[Opening RECORDED DATA section]
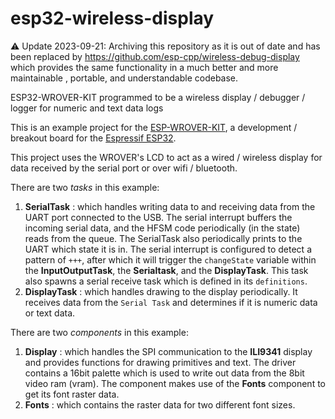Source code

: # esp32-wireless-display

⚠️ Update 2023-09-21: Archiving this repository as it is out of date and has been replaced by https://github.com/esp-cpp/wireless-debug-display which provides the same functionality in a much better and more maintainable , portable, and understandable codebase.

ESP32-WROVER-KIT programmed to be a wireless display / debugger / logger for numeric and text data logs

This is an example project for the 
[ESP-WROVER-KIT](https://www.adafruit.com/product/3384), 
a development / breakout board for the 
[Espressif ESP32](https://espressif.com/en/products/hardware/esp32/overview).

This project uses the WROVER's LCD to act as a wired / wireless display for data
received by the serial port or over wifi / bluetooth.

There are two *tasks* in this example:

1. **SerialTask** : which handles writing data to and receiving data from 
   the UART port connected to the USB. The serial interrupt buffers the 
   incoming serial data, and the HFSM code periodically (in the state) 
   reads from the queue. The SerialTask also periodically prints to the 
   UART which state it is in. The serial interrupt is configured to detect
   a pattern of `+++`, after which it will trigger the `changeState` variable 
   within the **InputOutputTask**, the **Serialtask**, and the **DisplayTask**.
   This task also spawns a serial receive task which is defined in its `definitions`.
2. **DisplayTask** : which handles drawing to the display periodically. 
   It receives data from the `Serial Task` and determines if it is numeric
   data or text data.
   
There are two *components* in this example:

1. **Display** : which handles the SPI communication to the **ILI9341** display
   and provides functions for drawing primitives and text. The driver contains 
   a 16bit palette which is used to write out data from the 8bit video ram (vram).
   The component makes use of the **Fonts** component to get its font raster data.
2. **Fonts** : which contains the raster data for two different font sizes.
[Closing RECORDED DATA section]
WORK REQUEST.
Word for word, reproduce all of the entries above and omit the pictures.

ANSWER TO THE EXERCISE.
Source code

: # esp32-wireless-display

⚠️ Update 2023-09-21: Archiving this repository as it is out of date and has been replaced by https://github.com/esp-cpp/wireless-debug-display which provides the same functionality in a much better and more maintainable , portable, and understandable codebase.

ESP32-WROVER-KIT programmed to be a wireless display / debugger / logger for numeric and text data logs

This is an example project for the 
[ESP-WROVER-KIT](https://www.adafruit.com/product/3384), 
a development / breakout board for the 
[Espressif ESP32](https://espressif.com/en/products/hardware/esp32/overview).

This project uses the WROVER's LCD to act as a wired / wireless display for data
received by the serial port or over wifi / bluetooth.

There are two *tasks* in this example:

1. **SerialTask** : which handles writing data to and receiving data from 
   the UART port connected to the USB. The serial interrupt buffers the 
   incoming serial data, and the HFSM code periodically (in the state) 
   reads from the queue. The SerialTask also periodically prints to the 
   UART which state it is in. The serial interrupt is configured to detect
   a pattern of `+++`, after which it will trigger the `changeState` variable 
   within the **InputOutputTask**, the **Serialtask**, and the **DisplayTask**.
   This task also spawns a serial receive task which is defined in its `definitions`.
2. **DisplayTask** : which handles drawing to the display periodically. 
   It receives data from the `Serial Task` and determines if it is numeric
   data or text data.
   
There are two *components* in this example:

1. **Display** : which handles the SPI communication to the **ILI9341** display
   and provides functions for drawing primitives and text. The driver contains 
   a 16bit palette which is used to write out data from the 8bit video ram (vram).
   The component makes use of the **Fonts** component to get its font raster data.
2. **Fonts** : which contains the raster data for two different font sizes.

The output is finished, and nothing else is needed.